The difference has been reflected for over 60 years in the literature, film and buzzwords from the war on either side of the Atlantic. For our own Dunkirk, El Alamein and Battle Of Britain, the Americans have Bataan, Iwo Jima and Midway. Most of the great British war movies told stories of the Atlantic sea battles, North Africa or the skies over East Anglia in the summer of 1940. The Americans looked east, to vicious, unsparing conflicts on inhospitable outcrops a thousand miles from anywhere, in the middle of the Pacific Ocean.
Steven Spielberg’s film Saving Sergeant Ryan and the TV series it inspired, Band of Brothers, were not of course unique in replaying the American role in the defeat of Nazi Germany in Europe. But Spielberg was probably going to have to follow them with a look at his country’s main concern: the war that stretched from aircraft carriers duelling like mythical monsters in the Coral Sea to the atom bomb dropping on Nagasaki three years later.

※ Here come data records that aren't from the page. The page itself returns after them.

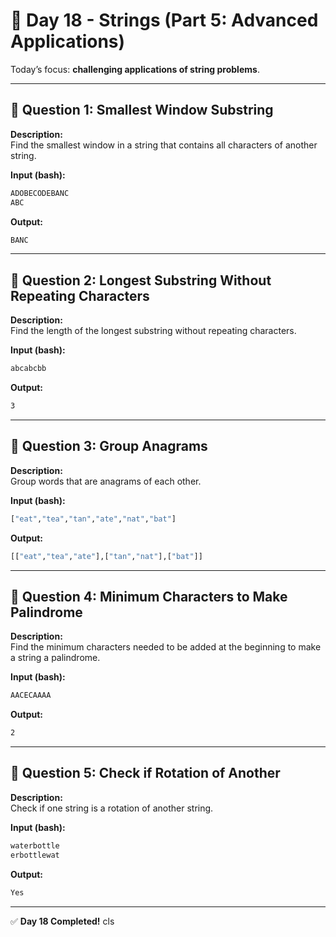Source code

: # 📅 Day 18 - Strings (Part 5: Advanced Applications)

Today’s focus: **challenging applications of string problems**.

---

## 🔹 Question 1: Smallest Window Substring

**Description:**  
Find the smallest window in a string that contains all characters of another string.

**Input (bash):**

```bash
ADOBECODEBANC
ABC
```

**Output:**

```bash
BANC
```

---

## 🔹 Question 2: Longest Substring Without Repeating Characters

**Description:**  
Find the length of the longest substring without repeating characters.

**Input (bash):**

```bash
abcabcbb
```

**Output:**

```bash
3
```

---

## 🔹 Question 3: Group Anagrams

**Description:**  
Group words that are anagrams of each other.

**Input (bash):**

```bash
["eat","tea","tan","ate","nat","bat"]
```

**Output:**

```bash
[["eat","tea","ate"],["tan","nat"],["bat"]]
```

---

## 🔹 Question 4: Minimum Characters to Make Palindrome

**Description:**  
Find the minimum characters needed to be added at the beginning to make a string a palindrome.

**Input (bash):**

```bash
AACECAAAA
```

**Output:**

```bash
2
```

---

## 🔹 Question 5: Check if Rotation of Another

**Description:**  
Check if one string is a rotation of another string.

**Input (bash):**

```bash
waterbottle
erbottlewat
```

**Output:**

```bash
Yes
```

---

✅ **Day 18 Completed!**
cls
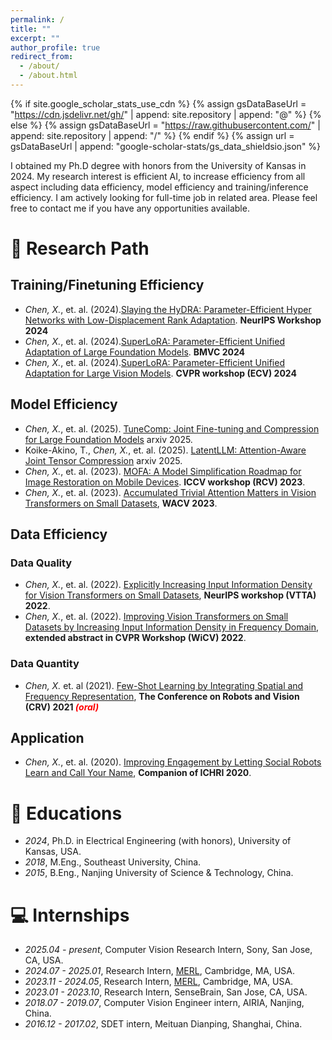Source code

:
 ```yaml
---
permalink: /
title: ""
excerpt: ""
author_profile: true
redirect_from: 
  - /about/
  - /about.html
---
```


{% if site.google_scholar_stats_use_cdn %}
{% assign gsDataBaseUrl = "https://cdn.jsdelivr.net/gh/" | append: site.repository | append: "@" %}
{% else %}
{% assign gsDataBaseUrl = "https://raw.githubusercontent.com/" | append: site.repository | append: "/" %}
{% endif %}
{% assign url = gsDataBaseUrl | append: "google-scholar-stats/gs_data_shieldsio.json" %}

<span class='anchor' id='about-me'></span>

I obtained my Ph.D degree with honors from the University of Kansas in 2024. My research interest is efficient AI, to increase efficiency from all aspect including data efficiency, model efficiency and training/inference efficiency. I am actively looking for full-time job in related area. Please feel free to contact me if you have any opportunities available.


# 📝 Research Path 

## Training/Finetuning Efficiency

- *Chen, X.*, et. al. (2024).[Slaying the HyDRA: Parameter-Efficient Hyper Networks with Low-Displacement Rank Adaptation](https://www.merl.com/publications/docs/TR2024-157.pdf). **NeurIPS Workshop 2024**
- *Chen, X.*, et. al. (2024).[SuperLoRA: Parameter-Efficient Unified Adaptation of Large Foundation Models](https://www.merl.com/publications/docs/TR2024-156.pdf). **BMVC 2024**
- *Chen, X.*, et. al. (2024).[SuperLoRA: Parameter-Efficient Unified Adaptation for Large Vision Models](https://www.merl.com/publications/docs/TR2024-062.pdf). **CVPR workshop (ECV) 2024**

## Model Efficiency
- *Chen, X.*, et. al. (2025). [TuneComp: Joint Fine-tuning and Compression for Large Foundation Models](https://arxiv.org/pdf/2505.21835) arxiv 2025.
- Koike-Akino, T., *Chen, X.*, et. al. (2025). [LatentLLM: Attention-Aware Joint Tensor Compression](https://arxiv.org/pdf/2505.18413?) arxiv 2025.
- *Chen, X.*, et. al. (2023). [MOFA: A Model Simplification Roadmap for Image Restoration on Mobile Devices](https://openaccess.thecvf.com/content/ICCV2023W/RCV/html/Chen_MOFA_A_Model_Simplification_Roadmap_for_Image_Restoration_on_Mobile_ICCVW_2023_paper.html). **ICCV workshop (RCV) 2023**.
- *Chen, X.*, et. al. (2023). [Accumulated Trivial Attention Matters in Vision Transformers on Small Datasets](https://arxiv.org/abs/2210.12333), **WACV 2023**.

## Data Efficiency
### Data Quality
- *Chen, X.*, et. al. (2022). [Explicitly Increasing Input Information Density for Vision Transformers on Small Datasets](https://arxiv.org/abs/2210.14319), **NeurIPS workshop (VTTA) 2022**.
- *Chen, X.*, et. al. (2022). [Improving Vision Transformers on Small Datasets by Increasing Input Information Density in Frequency Domain](https://www.cs.ryerson.ca/~wangcs/papers/cvprw22.pdf), **extended abstract in CVPR Workshop (WiCV) 2022**.
  
### Data Quantity
- *Chen, X.* et. al (2021). [Few-Shot Learning by Integrating Spatial and Frequency Representation](https://arxiv.org/pdf/2105.05348), **The Conference on Robots and Vision (CRV) 2021<span style="color:red"> *(oral)* </span>**

## Application
- *Chen, X.*, et. al. (2020). [Improving Engagement by Letting Social Robots Learn and Call Your Name](https://dl.acm.org/doi/abs/10.1145/3371382.3378355), **Companion of ICHRI 2020**.
  
# 📖 Educations
- *2024*, Ph.D. in Electrical Engineering (with honors), University of Kansas, USA.
- *2018*, M.Eng., Southeast University, China.
- *2015*, B.Eng., Nanjing University of Science & Technology, China. 


# 💻 Internships
- *2025.04 - present*, Computer Vision Research Intern, Sony, San Jose, CA, USA.
- *2024.07 - 2025.01*, Research Intern, [MERL](https://www.merl.com), Cambridge, MA, USA.
- *2023.11 - 2024.05*, Research Intern, [MERL](https://www.merl.com), Cambridge, MA, USA.
- *2023.01 - 2023.10*, Research Intern, SenseBrain, San Jose, CA, USA.
- *2018.07 - 2019.07*, Computer Vision Engineer intern, AIRIA, Nanjing, China.
- *2016.12 - 2017.02*, SDET intern, Meituan Dianping, Shanghai, China.


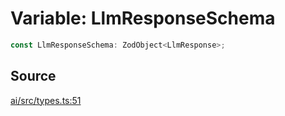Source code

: # Variable: LlmResponseSchema

```ts
const LlmResponseSchema: ZodObject<LlmResponse>;
```

## Source

[ai/src/types.ts:51](https://github.com/firebase/genkit/blob/9cb10ef63dd6659f1a31ffd2367b7efa8acc10e5/js/ai/src/types.ts#L51)
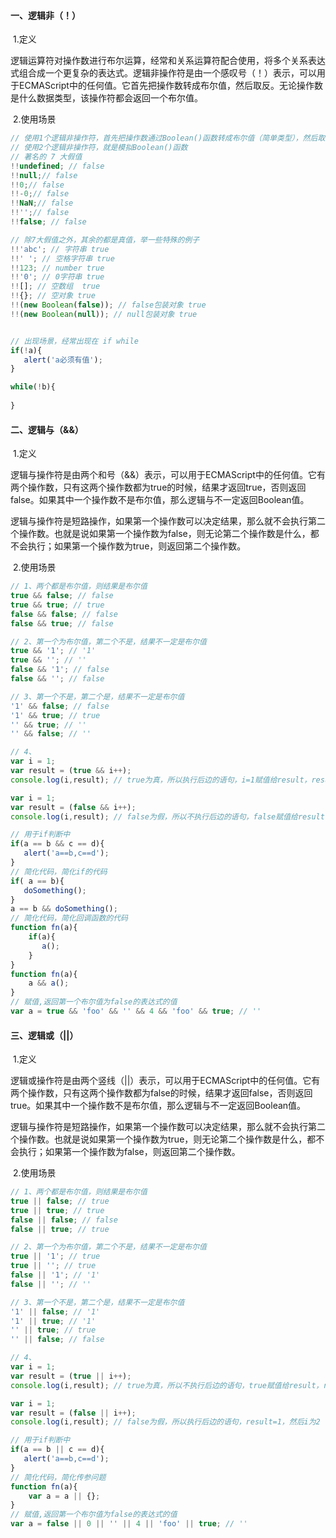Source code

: #### 一、逻辑非（！）

​	1.定义

​		逻辑运算符对操作数进行布尔运算，经常和关系运算符配合使用，将多个关系表达式组合成一个更复杂的表达式。逻辑非操作符是由一个感叹号（！）表示，可以用于ECMAScript中的任何值。它首先把操作数转成布尔值，然后取反。无论操作数是什么数据类型，该操作符都会返回一个布尔值。

​	2.使用场景

```js
// 使用1个逻辑非操作符，首先把操作数通过Boolean()函数转成布尔值（简单类型），然后取反
// 使用2个逻辑非操作符，就是模拟Boolean()函数
// 著名的 7 大假值
!!undefined; // false
!!null;// false
!!0;// false
!!-0;// false
!!NaN;// false
!!'';// false
!!false; // false

// 除7大假值之外，其余的都是真值，举一些特殊的例子
!!'abc'; // 字符串 true
!!' '; // 空格字符串 true
!!123; // number true
!!'0'; // 0字符串 true
!![]; // 空数组  true
!!{}; // 空对象 true
!!(new Boolean(false)); // false包装对象 true
!!(new Boolean(null)); // null包装对象 true


// 出现场景，经常出现在 if while
if(!a){
   alert('a必须有值');
}

while(!b){
      
}
```

#### 二、逻辑与（&&）

​	1.定义

​		逻辑与操作符是由两个和号（&&）表示，可以用于ECMAScript中的任何值。它有两个操作数，只有这两个操作数都为true的时候，结果才返回true，否则返回false。如果其中一个操作数不是布尔值，那么逻辑与不一定返回Boolean值。

​		逻辑与操作符是短路操作，如果第一个操作数可以决定结果，那么就不会执行第二个操作数。也就是说如果第一个操作数为false，则无论第二个操作数是什么，都不会执行；如果第一个操作数为true，则返回第二个操作数。

​	2.使用场景

```js
// 1、两个都是布尔值，则结果是布尔值
true && false; // false
true && true; // true
false && false; // false
false && true; // false

// 2、第一个为布尔值，第二个不是，结果不一定是布尔值
true && '1'; // '1'
true && ''; // ''
false && '1'; // false
false && ''; // false

// 3、第一个不是，第二个是，结果不一定是布尔值
'1' && false; // false
'1' && true; // true
'' && true; // ''
'' && false; // ''

// 4、
var i = 1;
var result = (true && i++);
console.log(i,result); // true为真，所以执行后边的语句，i=1赋值给result，result为1，然后i++，i为2

var i = 1;
var result = (false && i++);
console.log(i,result); // false为假，所以不执行后边的语句，false赋值给result，result为false，然后i为1

// 用于if判断中
if(a == b && c == d){
   alert('a==b,c==d');
}
// 简化代码，简化if的代码
if( a == b){
   doSomething();
}
a == b && doSomething();
// 简化代码，简化回调函数的代码
function fn(a){
    if(a){
       a();
    }
}
function fn(a){
    a && a();
}
// 赋值,返回第一个布尔值为false的表达式的值
var a = true && 'foo' && '' && 4 && 'foo' && true; // ''
```

#### 三、逻辑或（||）

​	1.定义

​		逻辑或操作符是由两个竖线（||）表示，可以用于ECMAScript中的任何值。它有两个操作数，只有这两个操作数都为false的时候，结果才返回false，否则返回true。如果其中一个操作数不是布尔值，那么逻辑与不一定返回Boolean值。

​		逻辑与操作符是短路操作，如果第一个操作数可以决定结果，那么就不会执行第二个操作数。也就是说如果第一个操作数为true，则无论第二个操作数是什么，都不会执行；如果第一个操作数为false，则返回第二个操作数。

​	2.使用场景

```js
// 1、两个都是布尔值，则结果是布尔值
true || false; // true
true || true; // true
false || false; // false
false || true; // true

// 2、第一个为布尔值，第二个不是，结果不一定是布尔值
true || '1'; // true
true || ''; // true
false || '1'; // '1'
false || ''; // ''

// 3、第一个不是，第二个是，结果不一定是布尔值
'1' || false; // '1'
'1' || true; // '1'
'' || true; // true
'' || false; // false

// 4、
var i = 1;
var result = (true || i++);
console.log(i,result); // true为真，所以不执行后边的语句，true赋值给result，result为true，i为1

var i = 1;
var result = (false || i++);
console.log(i,result); // false为假，所以执行后边的语句，result=1，然后i为2

// 用于if判断中
if(a == b || c == d){
   alert('a==b,c==d');
}
// 简化代码，简化传参问题
function fn(a){
    var a = a || {};
}
// 赋值,返回第一个布尔值为false的表达式的值
var a = false || 0 || '' || 4 || 'foo' || true; // ''
```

Spielberg and his partner in the enterprise, Tom Hanks, began in 2003 to think of applying the Band of Brothers concept to the war in the Pacific. Spielberg knew that the American historian Stephen Ambrose, who had written a successful book on the Normandy landings, was also looking at the Pacific.
The film-maker suggested a collaboration. Stephen Ambrose was too ill to participate and passed the project on to his son Hugh. Hugh Ambrose was subsequently hired by Spielberg to help develop the storyline of The Pacific. Having immersed himself in the subject matter he felt able to produce his own, parallel, literary treatment. So he wrote it.
The Pacific is therefore more the book of the film than the book which inspired the film, or rather the TV series which will be broadcast next month. It is different from most other books-of-the-film because it is, in its own right, extremely good.
The Band of Brothers formula is to tell the story of a military campaign through the experiences of a handful of fighting men. In covering the 11 months between the D-Day invasions and the fall of Berlin, the original Band of Brothers was following a relatively short and linear narrative.
The war in the Pacific was not like that. It was fought for 44 months on land, sea and air over millions of square miles. It involved two superpowers: one an imperial hereditary theocracy; the other a secular republican democracy. The war in Europe was contested chiefly between Europeans, even if many of them had transplanted to America. The war in the Pacific was fought by men who had almost nothing in common but their humanity, and who consequently felt enabled to deny even that.
The characters chosen by Ambrose to tell his story overlap but are not synonymous with the men in the Spielberg/Hanks TV series, which is largely based on two established Pacific war memoirs, EB Sledge’s With the Old Breed and Robert Leckie’s Helmet for My Pillow.
Sledge and Leckie both feature in the book, but Ambrose included in his five-strong central cast two men who you will not see on television. One was an aviator and the other a US marine who escaped from a Japanese prisoner of war camp on the Philippines and became involved in resistance guerrilla movements.